Lumpectomy involves removing part of the breast that had been infected by the cancerous cells. This procedure only involves a small part of the breast being removed. In quadrantectomy, a larger part of the breast is involved. This usually involves a quarter to a half of the breast being removed. In Mastectomy, the whole breast is usually cut off to control the cells, and such radical decisions are only made if the disease is at its mass stages ruling out any other possibilities (Saunders, Christobel & Sunil, 87). After surgery, patients are then put under drugs treatment sessions called adjuvant therapy. These medicinal procedures involve three groups. These are namely; chemotherapy, monoclonal antibodies, and hormone blocking therapy (Fulekh, 77).

Hormone blocking therapy is recommended for some types of breast cancers, which require hormones like estrogen and progesterone for growth (Taghian, Alponse & Michele, 192). This procedure makes sure that there is no favorable environment for cancerous cells to grow. Chemotherapy involves administering of drugs that discourages, or kills any cancerous cells that may replicate, or develop fast in a person’s body after surgery. Extreme caution is advised in chemotherapy as these drugs may find their way into other parts of the human body like the heart killing other important cells. Monoclonal antibodies are almost exactly opposites of the drugs used in chemotherapy.
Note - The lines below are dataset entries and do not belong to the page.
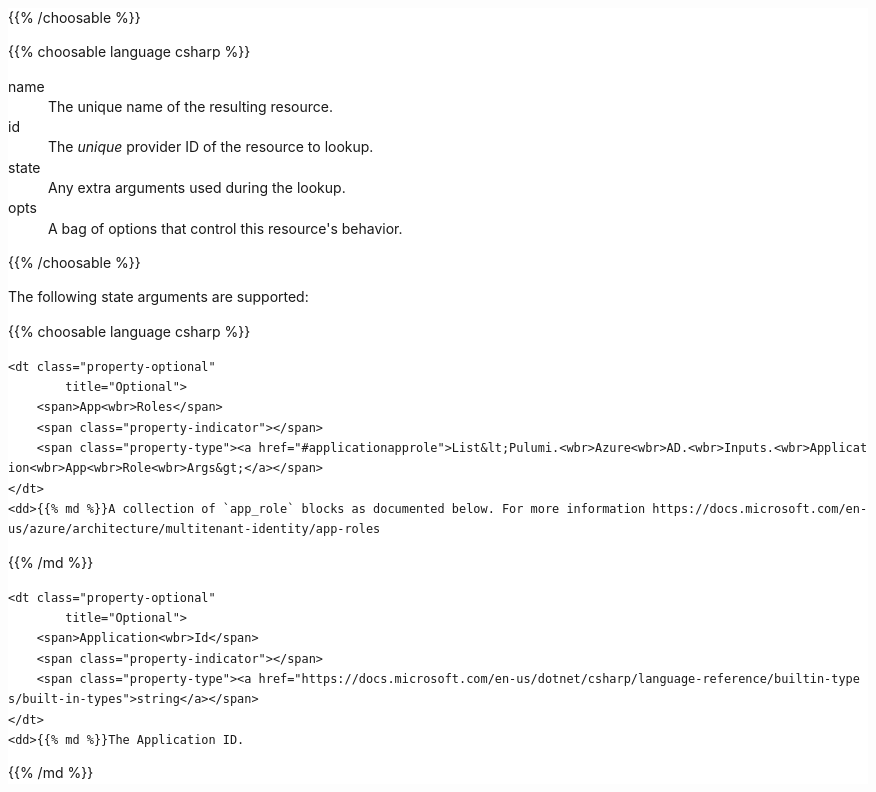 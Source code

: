
{{% /choosable %}}

{{% choosable language csharp %}}

<dl class="resources-properties">
    <dt class="property-required" title="Required">
        <span>name</span>
        <span class="property-indicator"></span>
    </dt>
    <dd>The unique name of the resulting resource.</dd>
    <dt class="property-required" title="Required">
        <span>id</span>
        <span class="property-indicator"></span>
    </dt>
    <dd>The <em>unique</em> provider ID of the resource to lookup.</dd>
    <dt class="property-optional" title="Optional">
        <span>state</span>
        <span class="property-indicator"></span>
    </dt>
    <dd>Any extra arguments used during the lookup.</dd>
    <dt class="property-optional" title="Optional">
        <span>opts</span>
        <span class="property-indicator"></span>
    </dt>
    <dd>A bag of options that control this resource's behavior.</dd>
</dl>

{{% /choosable %}}

The following state arguments are supported:



{{% choosable language csharp %}}
<dl class="resources-properties">

    <dt class="property-optional"
            title="Optional">
        <span>App<wbr>Roles</span>
        <span class="property-indicator"></span>
        <span class="property-type"><a href="#applicationapprole">List&lt;Pulumi.<wbr>Azure<wbr>AD.<wbr>Inputs.<wbr>Application<wbr>App<wbr>Role<wbr>Args&gt;</a></span>
    </dt>
    <dd>{{% md %}}A collection of `app_role` blocks as documented below. For more information https://docs.microsoft.com/en-us/azure/architecture/multitenant-identity/app-roles
{{% /md %}}</dd>

    <dt class="property-optional"
            title="Optional">
        <span>Application<wbr>Id</span>
        <span class="property-indicator"></span>
        <span class="property-type"><a href="https://docs.microsoft.com/en-us/dotnet/csharp/language-reference/builtin-types/built-in-types">string</a></span>
    </dt>
    <dd>{{% md %}}The Application ID.
{{% /md %}}</dd>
Chemotherapy makes sure that any cancerous cells, which may have remained during surgery, are killed while these antibodies makes sure that normal body cells grow in their place to keep normal body cells count at check (Anderson, 96). After successful chemotherapy, patients are then taken through a radiotherapy procedure than ensures that any cancerous cells that may have remained are killed.

Breast cancer is a very serious disease. Statistics put the number of women who succumbed to cancer in 2008 at more than 458, 000 people in the world (Taghian, Alphonse & Michele, 128). This was an eye opener that made people become more aggressive in campaigns against breast cancer. Men have also long joined the campaigns as they are no longer as safe they thought they were decades ago. These campaigns are being spearheaded by different organizations across the world. These organizations have continued to provide information on how to detect breast cancer even in the most remote areas of the world (Taghian, Alphonse & Michele, 99). Breast cancer awareness has helped many people to detect cancerous cells when they are still in formation. This is before they can lead to more serious curative methods like mastectomy. There have been great developments in the fight against all cancer cases be it brain or breast cancer in the world. This has been made possible by the invention of nanoshells by Naomi Halas in the year 2003 ( Fulekah, 14). Discovery of nanoshells led to nanotechnology, a technology the world believes that it holds the key to the cure of disease like cancer among others that manifests themselves in cells propagation (Fulekh, 17). This is because nanoshells have proven to control death of cells.

In conclusion, women have come a long way with breast cancer. This is from the ancient times when many communities believe it was either a divine punishment, or an incurable disease meant for torturing women. However, this is not the case nowadays as there are efficient methods of managing the disease. There is also hope that proper a cure, more efficient than surgery will be engineered soon.








Works cited

Anderson, Greg. Breast Cancer: 50 Essential Things You Can Do. San Francisco, CA: Conari Press, 2011. Internet resource.

Fulekar, M H. Nanotechnology: Importance and Applications. New Delhi: I.K. International Pub. House, 2010. Print.

Saunders, Christobel, and Sunil Jassal. Breast Cancer: The Facts. Oxford: OUP Oxford, 2009. Internet resource.

Taghian, Alphonse G, and Michele Y. Halyard. Breast Cancer. New York: Demos Medical Pub, 2012. Print.